Please transcribe the following records in full, exactly as given.

• **RECORDS TO PROCESS**:

──────────

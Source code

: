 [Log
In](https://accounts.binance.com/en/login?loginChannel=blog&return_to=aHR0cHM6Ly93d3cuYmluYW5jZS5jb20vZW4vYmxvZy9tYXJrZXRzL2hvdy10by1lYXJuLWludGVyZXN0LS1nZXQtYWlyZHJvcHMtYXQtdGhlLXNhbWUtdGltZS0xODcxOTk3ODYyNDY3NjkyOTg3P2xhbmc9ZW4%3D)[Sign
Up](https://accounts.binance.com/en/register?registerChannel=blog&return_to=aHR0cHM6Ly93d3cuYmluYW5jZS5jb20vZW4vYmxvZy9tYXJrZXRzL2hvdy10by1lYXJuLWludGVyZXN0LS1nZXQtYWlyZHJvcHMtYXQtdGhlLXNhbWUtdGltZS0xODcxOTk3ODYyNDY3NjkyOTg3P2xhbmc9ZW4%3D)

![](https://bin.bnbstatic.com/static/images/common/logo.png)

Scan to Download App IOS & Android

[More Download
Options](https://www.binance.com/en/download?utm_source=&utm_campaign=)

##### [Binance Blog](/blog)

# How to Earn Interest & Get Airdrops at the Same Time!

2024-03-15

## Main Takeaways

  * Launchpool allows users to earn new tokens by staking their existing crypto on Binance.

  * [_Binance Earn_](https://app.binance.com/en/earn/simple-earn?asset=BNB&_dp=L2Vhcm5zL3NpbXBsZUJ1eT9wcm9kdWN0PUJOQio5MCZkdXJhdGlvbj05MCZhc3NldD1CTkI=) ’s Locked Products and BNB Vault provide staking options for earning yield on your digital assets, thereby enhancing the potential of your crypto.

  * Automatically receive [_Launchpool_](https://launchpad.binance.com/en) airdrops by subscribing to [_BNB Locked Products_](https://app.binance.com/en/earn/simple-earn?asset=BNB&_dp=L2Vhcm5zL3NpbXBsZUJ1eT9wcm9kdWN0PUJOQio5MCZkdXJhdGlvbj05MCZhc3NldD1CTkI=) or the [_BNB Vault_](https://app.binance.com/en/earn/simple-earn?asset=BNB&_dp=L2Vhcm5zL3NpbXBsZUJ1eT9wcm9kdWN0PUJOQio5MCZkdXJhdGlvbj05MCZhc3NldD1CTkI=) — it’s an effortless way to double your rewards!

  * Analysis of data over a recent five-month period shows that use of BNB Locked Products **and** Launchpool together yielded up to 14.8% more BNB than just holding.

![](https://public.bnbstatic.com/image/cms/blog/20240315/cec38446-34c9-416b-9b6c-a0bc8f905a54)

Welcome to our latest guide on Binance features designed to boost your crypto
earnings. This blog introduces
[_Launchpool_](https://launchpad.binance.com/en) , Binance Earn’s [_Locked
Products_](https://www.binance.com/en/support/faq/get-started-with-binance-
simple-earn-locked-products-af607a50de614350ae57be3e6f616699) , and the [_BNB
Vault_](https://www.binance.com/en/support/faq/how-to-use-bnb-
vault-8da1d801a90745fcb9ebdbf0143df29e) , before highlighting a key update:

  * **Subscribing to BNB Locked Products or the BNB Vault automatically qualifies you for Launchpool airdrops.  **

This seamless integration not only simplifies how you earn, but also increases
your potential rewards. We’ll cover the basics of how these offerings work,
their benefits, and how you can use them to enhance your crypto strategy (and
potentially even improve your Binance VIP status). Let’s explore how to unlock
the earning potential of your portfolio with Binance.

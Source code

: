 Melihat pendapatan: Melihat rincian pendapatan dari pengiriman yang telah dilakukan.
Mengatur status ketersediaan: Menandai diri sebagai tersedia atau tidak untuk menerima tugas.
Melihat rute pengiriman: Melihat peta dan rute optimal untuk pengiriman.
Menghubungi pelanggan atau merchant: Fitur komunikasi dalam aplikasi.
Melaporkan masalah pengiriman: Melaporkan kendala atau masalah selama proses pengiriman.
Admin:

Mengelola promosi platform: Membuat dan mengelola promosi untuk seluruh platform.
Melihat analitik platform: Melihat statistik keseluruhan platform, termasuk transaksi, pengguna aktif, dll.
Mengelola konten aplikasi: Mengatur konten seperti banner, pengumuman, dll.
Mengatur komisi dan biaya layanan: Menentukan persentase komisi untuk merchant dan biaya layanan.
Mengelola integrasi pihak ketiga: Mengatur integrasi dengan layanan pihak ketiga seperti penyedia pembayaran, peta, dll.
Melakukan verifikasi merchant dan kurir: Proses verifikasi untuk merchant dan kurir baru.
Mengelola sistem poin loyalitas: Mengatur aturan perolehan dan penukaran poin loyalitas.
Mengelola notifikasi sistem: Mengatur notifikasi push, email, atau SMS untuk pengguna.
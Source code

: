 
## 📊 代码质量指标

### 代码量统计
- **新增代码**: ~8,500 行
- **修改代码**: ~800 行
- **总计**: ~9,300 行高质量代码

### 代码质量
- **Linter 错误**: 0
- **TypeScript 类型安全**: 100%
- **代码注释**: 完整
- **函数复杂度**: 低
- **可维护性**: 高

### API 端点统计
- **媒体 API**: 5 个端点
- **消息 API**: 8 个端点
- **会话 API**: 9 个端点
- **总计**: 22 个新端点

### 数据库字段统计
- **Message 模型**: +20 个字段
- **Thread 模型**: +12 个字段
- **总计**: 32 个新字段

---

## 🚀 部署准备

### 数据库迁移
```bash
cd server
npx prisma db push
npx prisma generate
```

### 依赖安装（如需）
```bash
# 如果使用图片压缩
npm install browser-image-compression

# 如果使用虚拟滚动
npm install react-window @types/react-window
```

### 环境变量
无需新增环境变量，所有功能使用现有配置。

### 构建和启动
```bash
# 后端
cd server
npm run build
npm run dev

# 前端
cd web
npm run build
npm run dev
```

──────────

• **EXERCISE OUTPUT**:
Source code

: [Log
In](https://accounts.binance.com/en/login?loginChannel=blog&return_to=aHR0cHM6Ly93d3cuYmluYW5jZS5jb20vZW4vYmxvZy9tYXJrZXRzL2hvdy10by1lYXJuLWludGVyZXN0LS1nZXQtYWlyZHJvcHMtYXQtdGhlLXNhbWUtdGltZS0xODcxOTk3ODYyNDY3NjkyOTg3P2xhbmc9ZW4%3D)[Sign
Up](https://accounts.binance.com/en/register?registerChannel=blog&return_to=aHR0cHM6Ly93d3cuYmluYW5jZS5jb20vZW4vYmxvZy9tYXJrZXRzL2hvdy10by1lYXJuLWludGVyZXN0LS1nZXQtYWlyZHJvcHMtYXQtdGhlLXNhbWUtdGltZS0xODcxOTk3ODYyNDY3NjkyOTg3P2xhbmc9ZW4%3D)

![](https://bin.bnbstatic.com/static/images/common/logo.png)

Scan to Download App IOS & Android

[More Download
Options](https://www.binance.com/en/download?utm_source=&utm_campaign=)

##### [Binance Blog](/blog)

# How to Earn Interest & Get Airdrops at the Same Time!

2024-03-15

## Main Takeaways

  * Launchpool allows users to earn new tokens by staking their existing crypto on Binance.

  * [_Binance Earn_](https://app.binance.com/en/earn/simple-earn?asset=BNB&_dp=L2Vhcm5zL3NpbXBsZUJ1eT9wcm9kdWN0PUJOQio5MCZkdXJhdGlvbj05MCZhc3NldD1CTkI=) ’s Locked Products and BNB Vault provide staking options for earning yield on your digital assets, thereby enhancing the potential of your crypto.

  * Automatically receive [_Launchpool_](https://launchpad.binance.com/en) airdrops by subscribing to [_BNB Locked Products_](https://app.binance.com/en/earn/simple-earn?asset=BNB&_dp=L2Vhcm5zL3NpbXBsZUJ1eT9wcm9kdWN0PUJOQio5MCZkdXJhdGlvbj05MCZhc3NldD1CTkI=) or the [_BNB Vault_](https://app.binance.com/en/earn/simple-earn?asset=BNB&_dp=L2Vhcm5zL3NpbXBsZUJ1eT9wcm9kdWN0PUJOQio5MCZkdXJhdGlvbj05MCZhc3NldD1CTkI=) — it’s an effortless way to double your rewards!

  * Analysis of data over a recent five-month period shows that use of BNB Locked Products **and** Launchpool together yielded up to 14.8% more BNB than just holding.

![](https://public.bnbstatic.com/image/cms/blog/20240315/cec38446-34c9-416b-9b6c-a0bc8f905a54)

Welcome to our latest guide on Binance features designed to boost your crypto
earnings. This blog introduces
[_Launchpool_](https://launchpad.binance.com/en) , Binance Earn’s [_Locked
Products_](https://www.binance.com/en/support/faq/get-started-with-binance-
simple-earn-locked-products-af607a50de614350ae57be3e6f616699) , and the [_BNB
Vault_](https://www.binance.com/en/support/faq/how-to-use-bnb-
vault-8da1d801a90745fcb9ebdbf0143df29e) , before highlighting a key update:

  * **Subscribing to BNB Locked Products or the BNB Vault automatically qualifies you for Launchpool airdrops.  **

This seamless integration not only simplifies how you earn, but also increases
your potential rewards. We’ll cover the basics of how these offerings work,
their benefits, and how you can use them to enhance your crypto strategy (and
potentially even improve your Binance VIP status). Let’s explore how to unlock
the earning potential of your portfolio with Binance.

Source code

: Melihat pendapatan: Melihat rincian pendapatan dari pengiriman yang telah dilakukan.
Mengatur status ketersediaan: Menandai diri sebagai tersedia atau tidak untuk menerima tugas.
Melihat rute pengiriman: Melihat peta dan rute optimal untuk pengiriman.
Menghubungi pelanggan atau merchant: Fitur komunikasi dalam aplikasi.
Melaporkan masalah pengiriman: Melaporkan kendala atau masalah selama proses pengiriman.
Admin:

Mengelola promosi platform: Membuat dan mengelola promosi untuk seluruh platform.
Melihat analitik platform: Melihat statistik keseluruhan platform, termasuk transaksi, pengguna aktif, dll.
Mengelola konten aplikasi: Mengatur konten seperti banner, pengumuman, dll.
Mengatur komisi dan biaya layanan: Menentukan persentase komisi untuk merchant dan biaya layanan.
Mengelola integrasi pihak ketiga: Mengatur integrasi dengan layanan pihak ketiga seperti penyedia pembayaran, peta, dll.
Melakukan verifikasi merchant dan kurir: Proses verifikasi untuk merchant dan kurir baru.
Mengelola sistem poin loyalitas: Mengatur aturan perolehan dan penukaran poin loyalitas.
Mengelola notifikasi sistem: Mengatur notifikasi push, email, atau SMS untuk pengguna.
Source code

: 
## 📊 代码质量指标

### 代码量统计
- **新增代码**: ~8,500 行
- **修改代码**: ~800 行
- **总计**: ~9,300 行高质量代码

### 代码质量
- **Linter 错误**: 0
- **TypeScript 类型安全**: 100%
- **代码注释**: 完整
- **函数复杂度**: 低
- **可维护性**: 高

### API 端点统计
- **媒体 API**: 5 个端点
- **消息 API**: 8 个端点
- **会话 API**: 9 个端点
- **总计**: 22 个新端点

### 数据库字段统计
- **Message 模型**: +20 个字段
- **Thread 模型**: +12 个字段
- **总计**: 32 个新字段

---

## 🚀 部署准备

### 数据库迁移
```bash
cd server
npx prisma db push
npx prisma generate
```

### 依赖安装（如需）
```bash
# 如果使用图片压缩
npm install browser-image-compression

# 如果使用虚拟滚动
npm install react-window @types/react-window
```

### 环境变量
无需新增环境变量，所有功能使用现有配置。

### 构建和启动
```bash
# 后端
cd server
npm run build
npm run dev

# 前端
cd web
npm run build
npm run dev
```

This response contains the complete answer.